Los estudiantes de Harvard podrían enfrentarse a un cambio drástico en sus calificaciones. La universidad estudia limitar a un máximo del 20% los estudiantes que reciban una nota A en el próximo curso académico, una medida que busca frenar la inflación de calificaciones que ha alcanzado niveles récord.

Según datos oficiales, el 66% de los estudiantes de grado obtuvieron una A en el año académico 2024-2025, mientras que el 84% logró una A o A-. En 2006, menos de la mitad de los estudiantes de las universidades de la Ivy League recibían una A. La propuesta, presentada en febrero de 2026, busca "recentrar la academia" y recuperar la confianza en el sistema de evaluación.

¿Por qué Harvard quiere actuar ahora?

El documento de la propuesta señala que una nota A debe reservarse para trabajos de "distinción extraordinaria". Sin embargo, en los últimos años, el sistema se ha desvirtuado: "Hemos borrado por completo la diferencia entre una A y una A-", declaró Steven Levitsky, profesor de Estudios Latinoamericanos en Harvard, a Inside Higher Ed.

La medida llega tras un intento previo en el semestre de otoño de 2025, cuando la administración redujo temporalmente el porcentaje de A al 53%. Ahora, el claustro de profesores votará esta semana sobre la propuesta, con resultados esperados para el próximo miércoles 20 de mayo.

La polémica: alumnos y profesores en desacuerdo

La iniciativa no ha caído bien entre los estudiantes. Según el periódico estudiantil Harvard Crimson, el 85% de ellos se opone a la limitación de las notas A, especialmente en un contexto de altas matrículas —superiores a los 80.000 dólares anuales— y un mercado laboral cada vez más competitivo.

"Cualquier cambio en las políticas de calificación puede generar preocupaciones sobre una cultura más competitiva", reconoce el texto de la propuesta. Sin embargo, sus defensores argumentan que es necesario para alinear los incentivos con los objetivos pedagógicos y restaurar la credibilidad del sistema.

El histórico problema de la inflación de notas

La inflación de calificaciones en Harvard y otras universidades estadounidenses no es un fenómeno nuevo.

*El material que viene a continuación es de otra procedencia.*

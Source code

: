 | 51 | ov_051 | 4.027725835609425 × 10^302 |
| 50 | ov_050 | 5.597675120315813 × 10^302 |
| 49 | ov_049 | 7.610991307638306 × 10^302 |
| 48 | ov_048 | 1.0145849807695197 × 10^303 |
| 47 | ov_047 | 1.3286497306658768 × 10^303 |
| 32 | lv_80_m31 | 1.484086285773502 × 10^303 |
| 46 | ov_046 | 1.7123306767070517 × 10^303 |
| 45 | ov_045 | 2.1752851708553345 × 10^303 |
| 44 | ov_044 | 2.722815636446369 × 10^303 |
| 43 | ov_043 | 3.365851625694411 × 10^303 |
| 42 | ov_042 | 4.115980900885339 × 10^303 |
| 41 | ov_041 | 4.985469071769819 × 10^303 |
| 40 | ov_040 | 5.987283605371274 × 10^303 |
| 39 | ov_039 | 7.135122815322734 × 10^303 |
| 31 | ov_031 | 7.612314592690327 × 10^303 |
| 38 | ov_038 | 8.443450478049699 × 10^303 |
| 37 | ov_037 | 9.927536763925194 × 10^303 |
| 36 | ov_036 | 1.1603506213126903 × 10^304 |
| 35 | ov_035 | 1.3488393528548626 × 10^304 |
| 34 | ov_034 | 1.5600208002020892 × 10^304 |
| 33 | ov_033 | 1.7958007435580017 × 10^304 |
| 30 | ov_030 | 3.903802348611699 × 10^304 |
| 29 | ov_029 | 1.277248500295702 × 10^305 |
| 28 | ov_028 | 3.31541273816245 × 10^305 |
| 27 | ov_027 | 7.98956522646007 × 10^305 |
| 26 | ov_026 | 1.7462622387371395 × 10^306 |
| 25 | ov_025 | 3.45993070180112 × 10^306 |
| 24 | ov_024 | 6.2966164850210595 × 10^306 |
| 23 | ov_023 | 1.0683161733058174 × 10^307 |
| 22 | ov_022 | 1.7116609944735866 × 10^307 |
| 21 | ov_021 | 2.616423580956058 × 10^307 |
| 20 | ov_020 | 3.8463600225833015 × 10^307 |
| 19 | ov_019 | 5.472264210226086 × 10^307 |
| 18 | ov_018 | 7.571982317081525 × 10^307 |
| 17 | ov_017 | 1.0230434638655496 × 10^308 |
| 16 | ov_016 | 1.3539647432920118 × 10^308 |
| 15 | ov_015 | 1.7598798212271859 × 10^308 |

Sus raíces se remontan a la Guerra de Vietnam, cuando los profesores elevaron las notas para proteger a los estudiantes del reclutamiento forzoso.

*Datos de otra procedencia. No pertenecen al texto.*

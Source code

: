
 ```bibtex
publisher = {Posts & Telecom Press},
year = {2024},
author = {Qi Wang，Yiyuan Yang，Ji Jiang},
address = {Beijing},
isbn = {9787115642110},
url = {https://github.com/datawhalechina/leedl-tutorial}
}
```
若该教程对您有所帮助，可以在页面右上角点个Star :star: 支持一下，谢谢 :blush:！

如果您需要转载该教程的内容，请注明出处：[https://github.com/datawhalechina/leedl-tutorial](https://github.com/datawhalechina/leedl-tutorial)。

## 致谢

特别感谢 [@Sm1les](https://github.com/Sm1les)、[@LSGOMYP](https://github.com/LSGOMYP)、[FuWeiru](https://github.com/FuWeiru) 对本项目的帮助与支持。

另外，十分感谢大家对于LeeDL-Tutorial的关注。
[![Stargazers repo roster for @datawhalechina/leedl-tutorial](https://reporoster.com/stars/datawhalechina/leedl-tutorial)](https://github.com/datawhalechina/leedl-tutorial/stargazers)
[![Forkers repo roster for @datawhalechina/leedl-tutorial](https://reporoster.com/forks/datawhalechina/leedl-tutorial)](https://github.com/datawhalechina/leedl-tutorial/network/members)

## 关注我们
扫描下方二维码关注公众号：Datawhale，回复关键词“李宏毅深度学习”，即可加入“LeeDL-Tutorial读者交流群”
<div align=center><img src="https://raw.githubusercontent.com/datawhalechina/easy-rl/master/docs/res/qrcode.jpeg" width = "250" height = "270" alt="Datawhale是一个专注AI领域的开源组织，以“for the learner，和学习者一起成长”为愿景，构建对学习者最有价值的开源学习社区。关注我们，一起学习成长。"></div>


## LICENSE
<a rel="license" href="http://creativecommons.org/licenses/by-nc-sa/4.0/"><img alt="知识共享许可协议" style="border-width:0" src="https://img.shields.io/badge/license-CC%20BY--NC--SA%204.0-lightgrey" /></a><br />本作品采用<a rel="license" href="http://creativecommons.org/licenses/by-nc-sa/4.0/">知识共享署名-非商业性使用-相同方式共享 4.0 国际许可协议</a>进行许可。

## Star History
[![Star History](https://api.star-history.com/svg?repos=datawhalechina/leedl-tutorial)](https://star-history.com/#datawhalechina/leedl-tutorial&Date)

Desde 1990 hasta 2020, el promedio de notas (GPA) en universidades de cuatro años aumentó más de un 16%, según datos del Departamento de Educación de EE.UU. La "demanda de los consumidores" por notas más altas y la evaluación de los profesores fueron clave en este aumento.

Un informe de 2025 de la decana de Educación de Grado, Amanda Claybaugh, destacaba que "las notas siempre parecen subir [en Harvard] y se han vuelto extremas en los últimos años". El documento señalaba un aumento gradual en la década de 2010, seguido de un salto durante la enseñanza remota en 2020 y una estabilización posterior.

¿Funcionará la medida?

Historiales recientes no son alentadores. Intentos similares en Princeton y Wellesley College para controlar la inflación de notas fracasaron, según reportó Bloomberg. Harvard, sin embargo, insiste en que esta vez el enfoque es diferente y podría marcar un antes y después en la evaluación académica.

"Las calificaciones ya no reflejan el verdadero rendimiento académico. Es hora de recuperar el rigor y la transparencia en el sistema".